▸ Task instructions: Go through the listing below and write out exactly the lines from the one that mentions "发表于 2022-1-24 11:54</a>" through the one that mentions "Default | 60%", minus the pictures.

▸ Records provided:
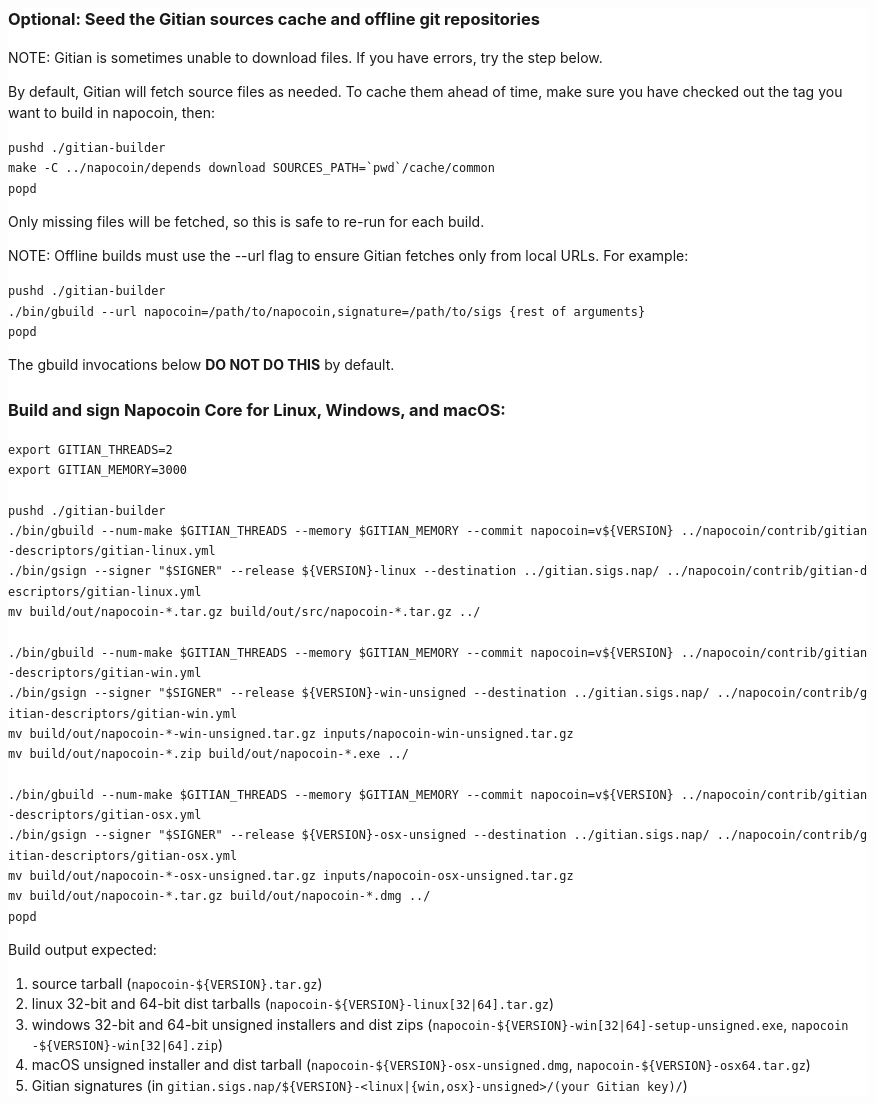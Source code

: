 ### Optional: Seed the Gitian sources cache and offline git repositories

NOTE: Gitian is sometimes unable to download files. If you have errors, try the step below.

By default, Gitian will fetch source files as needed. To cache them ahead of time, make sure you have checked out the tag you want to build in napocoin, then:

    pushd ./gitian-builder
    make -C ../napocoin/depends download SOURCES_PATH=`pwd`/cache/common
    popd

Only missing files will be fetched, so this is safe to re-run for each build.

NOTE: Offline builds must use the --url flag to ensure Gitian fetches only from local URLs. For example:

    pushd ./gitian-builder
    ./bin/gbuild --url napocoin=/path/to/napocoin,signature=/path/to/sigs {rest of arguments}
    popd

The gbuild invocations below <b>DO NOT DO THIS</b> by default.

### Build and sign Napocoin Core for Linux, Windows, and macOS:

    export GITIAN_THREADS=2
    export GITIAN_MEMORY=3000
    
    pushd ./gitian-builder
    ./bin/gbuild --num-make $GITIAN_THREADS --memory $GITIAN_MEMORY --commit napocoin=v${VERSION} ../napocoin/contrib/gitian-descriptors/gitian-linux.yml
    ./bin/gsign --signer "$SIGNER" --release ${VERSION}-linux --destination ../gitian.sigs.nap/ ../napocoin/contrib/gitian-descriptors/gitian-linux.yml
    mv build/out/napocoin-*.tar.gz build/out/src/napocoin-*.tar.gz ../

    ./bin/gbuild --num-make $GITIAN_THREADS --memory $GITIAN_MEMORY --commit napocoin=v${VERSION} ../napocoin/contrib/gitian-descriptors/gitian-win.yml
    ./bin/gsign --signer "$SIGNER" --release ${VERSION}-win-unsigned --destination ../gitian.sigs.nap/ ../napocoin/contrib/gitian-descriptors/gitian-win.yml
    mv build/out/napocoin-*-win-unsigned.tar.gz inputs/napocoin-win-unsigned.tar.gz
    mv build/out/napocoin-*.zip build/out/napocoin-*.exe ../

    ./bin/gbuild --num-make $GITIAN_THREADS --memory $GITIAN_MEMORY --commit napocoin=v${VERSION} ../napocoin/contrib/gitian-descriptors/gitian-osx.yml
    ./bin/gsign --signer "$SIGNER" --release ${VERSION}-osx-unsigned --destination ../gitian.sigs.nap/ ../napocoin/contrib/gitian-descriptors/gitian-osx.yml
    mv build/out/napocoin-*-osx-unsigned.tar.gz inputs/napocoin-osx-unsigned.tar.gz
    mv build/out/napocoin-*.tar.gz build/out/napocoin-*.dmg ../
    popd

Build output expected:

  1. source tarball (`napocoin-${VERSION}.tar.gz`)
  2. linux 32-bit and 64-bit dist tarballs (`napocoin-${VERSION}-linux[32|64].tar.gz`)
  3. windows 32-bit and 64-bit unsigned installers and dist zips (`napocoin-${VERSION}-win[32|64]-setup-unsigned.exe`, `napocoin-${VERSION}-win[32|64].zip`)
  4. macOS unsigned installer and dist tarball (`napocoin-${VERSION}-osx-unsigned.dmg`, `napocoin-${VERSION}-osx64.tar.gz`)
  5. Gitian signatures (in `gitian.sigs.nap/${VERSION}-<linux|{win,osx}-unsigned>/(your Gitian key)/`)

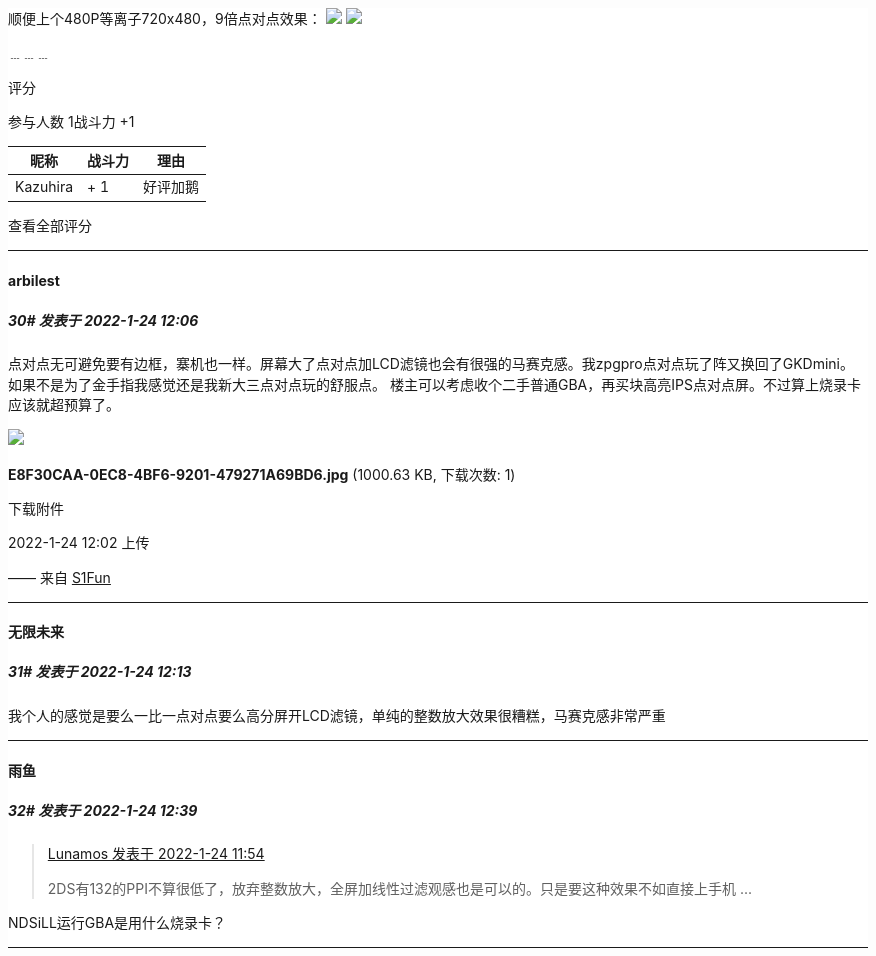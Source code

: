 顺便上个480P等离子720x480，9倍点对点效果：
<img src="http://tva1.sinaimg.cn/large/007h3wXHgy1gyolg3grwvj31hc0u07wh.jpg" referrerpolicy="no-referrer">
<img src="http://tva1.sinaimg.cn/large/007h3wXHgy1gyolg3lsnij31hc0u0b29.jpg" referrerpolicy="no-referrer">

﹍﹍﹍

评分

 参与人数 1战斗力 +1

|昵称|战斗力|理由|
|----|---|---|
| Kazuhira| + 1|好评加鹅|

查看全部评分

*****

####  arbilest  
##### 30#       发表于 2022-1-24 12:06

点对点无可避免要有边框，寨机也一样。屏幕大了点对点加LCD滤镜也会有很强的马赛克感。我zpgpro点对点玩了阵又换回了GKDmini。
如果不是为了金手指我感觉还是我新大三点对点玩的舒服点。
楼主可以考虑收个二手普通GBA，再买块高亮IPS点对点屏。不过算上烧录卡应该就超预算了。

<img src="https://img.saraba1st.com/forum/202201/24/120252fnxeb1xzu3ibrxur.jpg" referrerpolicy="no-referrer">

<strong>E8F30CAA-0EC8-4BF6-9201-479271A69BD6.jpg</strong> (1000.63 KB, 下载次数: 1)

下载附件

2022-1-24 12:02 上传

—— 来自 [S1Fun](https://s1fun.koalcat.com)



*****

####  无限未来  
##### 31#       发表于 2022-1-24 12:13

我个人的感觉是要么一比一点对点要么高分屏开LCD滤镜，单纯的整数放大效果很糟糕，马赛克感非常严重

*****

####  雨鱼  
##### 32#       发表于 2022-1-24 12:39

<blockquote><a href="httphttps://bbs.saraba1st.com/2b/forum.php?mod=redirect&amp;goto=findpost&amp;pid=54410430&amp;ptid=2048985" target="_blank">Lunamos 发表于 2022-1-24 11:54</a>

2DS有132的PPI不算很低了，放弃整数放大，全屏加线性过滤观感也是可以的。只是要这种效果不如直接上手机 ...</blockquote>
NDSiLL运行GBA是用什么烧录卡？

*****

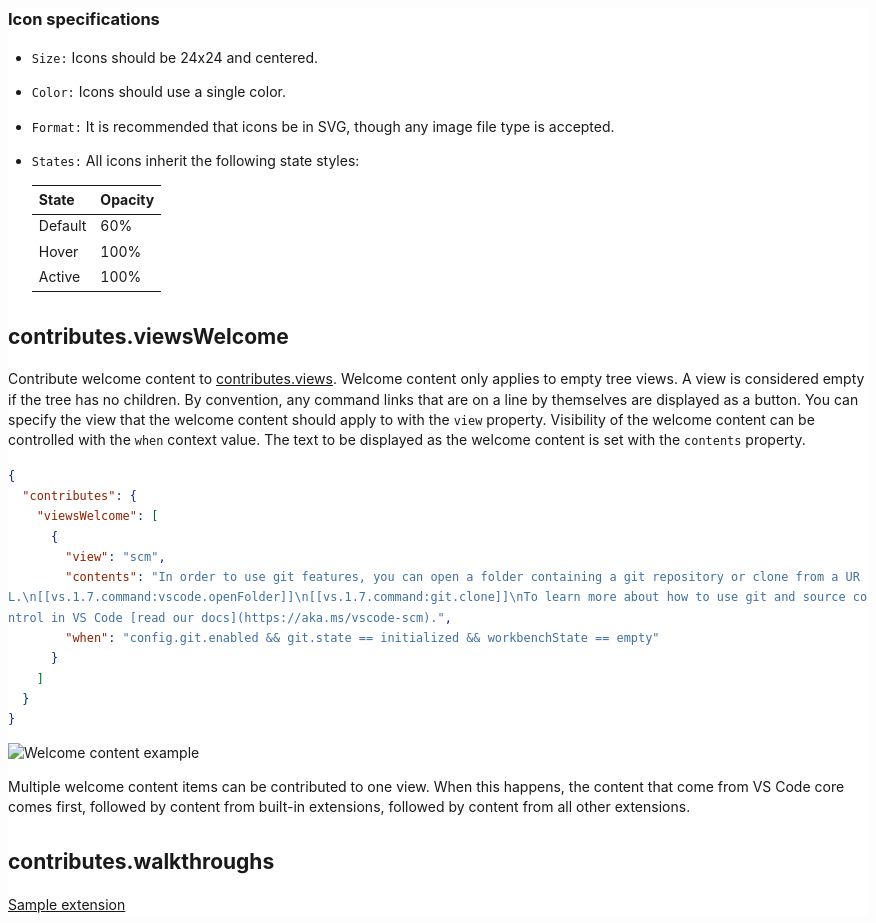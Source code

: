 ### Icon specifications

- `Size:` Icons should be 24x24 and centered.
- `Color:` Icons should use a single color.
- `Format:` It is recommended that icons be in SVG, though any image file type is accepted.
- `States:` All icons inherit the following state styles:

  | State   | Opacity |
  | ------- | ------- |
  | Default | 60%     |
  | Hover   | 100%    |
  | Active  | 100%    |

## contributes.viewsWelcome

Contribute welcome content to [contributes.views](#contributes.views). Welcome content only applies to empty tree views. A view is considered empty if the tree has no children. By convention, any command links that are on a line by themselves are displayed as a button. You can specify the view that the welcome content should apply to with the `view` property. Visibility of the welcome content can be controlled with the `when` context value. The text to be displayed as the welcome content is set with the `contents` property.

```json
{
  "contributes": {
    "viewsWelcome": [
      {
        "view": "scm",
        "contents": "In order to use git features, you can open a folder containing a git repository or clone from a URL.\n[[vs.1.7.command:vscode.openFolder]]\n[[vs.1.7.command:git.clone]]\nTo learn more about how to use git and source control in VS Code [read our docs](https://aka.ms/vscode-scm).",
        "when": "config.git.enabled && git.state == initialized && workbenchState == empty"
      }
    ]
  }
}
```

![Welcome content example](/assets/viewswelcome-crccupk1r8qp.png)

Multiple welcome content items can be contributed to one view. When this happens, the content that come from VS Code core comes first, followed by content from built-in extensions, followed by content from all other extensions.

## contributes.walkthroughs

[Sample extension](https://github.com/microsoft/vscode-extension-samples/tree/main/getting-started-sample)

▸ Solution to the problem:
<blockquote><a href="httphttps://bbs.saraba1st.com/2b/forum.php?mod=redirect&amp;goto=findpost&amp;pid=54410430&amp;ptid=2048985" target="_blank">Lunamos 发表于 2022-1-24 11:54</a>

2DS有132的PPI不算很低了，放弃整数放大，全屏加线性过滤观感也是可以的。只是要这种效果不如直接上手机 ...</blockquote>
NDSiLL运行GBA是用什么烧录卡？

*****

Source code

: ### Icon specifications

- `Size:` Icons should be 24x24 and centered.
- `Color:` Icons should use a single color.
- `Format:` It is recommended that icons be in SVG, though any image file type is accepted.
- `States:` All icons inherit the following state styles:

  | State   | Opacity |
  | ------- | ------- |
  | Default | 60%     |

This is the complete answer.